─── RECORDS FOR THE TASK

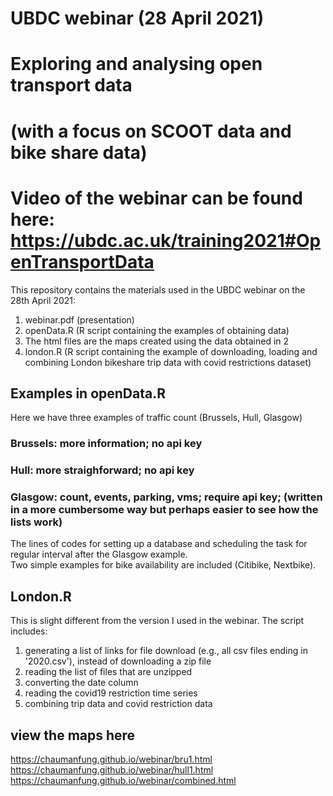 # UBDC webinar (28 April 2021)
# Exploring and analysing open transport data 
# (with a focus on SCOOT data and bike share data)

# Video of the webinar can be found here: https://ubdc.ac.uk/training2021#OpenTransportData

This repository contains the materials used in the UBDC webinar on the 28th April 2021: <br>
1. webinar.pdf (presentation)
2. openData.R (R script containing the examples of obtaining data)
3. The html files are the maps created using the data obtained in 2
4. london.R (R script containing the example of downloading, loading and combining London bikeshare trip data with covid restrictions dataset) 

## Examples in openData.R ##
Here we have three examples of traffic count (Brussels, Hull, Glasgow)
### Brussels: more information; no api key
### Hull: more straighforward; no api key
### Glasgow: count, events, parking, vms; require api key; (written in a more cumbersome way but perhaps easier to see how the lists work)

The lines of codes for setting up a database and scheduling the task for regular interval after the Glasgow example. <br>
Two simple examples for bike availability are included (Citibike, Nextbike).<br>

## London.R ##
This is slight different from the version I used in the webinar. The script includes:
1. generating a list of links for file download (e.g., all csv files ending in '2020.csv'), instead of downloading a zip file
2. reading the list of files that are unzipped
3. converting the date column 
4. reading the covid19 restriction time series
5. combining trip data and covid restriction data

## view the maps here ##
https://chaumanfung.github.io/webinar/bru1.html <br>
https://chaumanfung.github.io/webinar/hull1.html <br>
https://chaumanfung.github.io/webinar/combined.html <br>
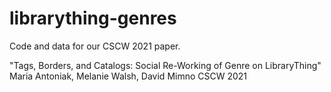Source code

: # librarything-genres

Code and data for our CSCW 2021 paper.

"Tags, Borders, and Catalogs: Social Re-Working of Genre on LibraryThing"
Maria Antoniak, Melanie Walsh, David Mimno
CSCW 2021
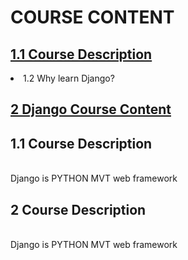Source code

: <h1>COURSE CONTENT</h1>

[<h2>1.1 Course Description</h2>](#one)

<li>1.2 Why learn Django?</li>

[<h2>2 Django Course Content</h2>](#two)




<a name="one"><h2>1.1 Course Description</h2></a><br>
Django is PYTHON MVT web framework

<a name="two"><h2>2 Course Description</h2></a><br>
Django is PYTHON MVT web framework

──────

## [DIRECTIONS FOR THIS TASK]
Could you state how many lines in the data hold the word "combining"? Only the number should be given.

## [TASK SOLUTION]
2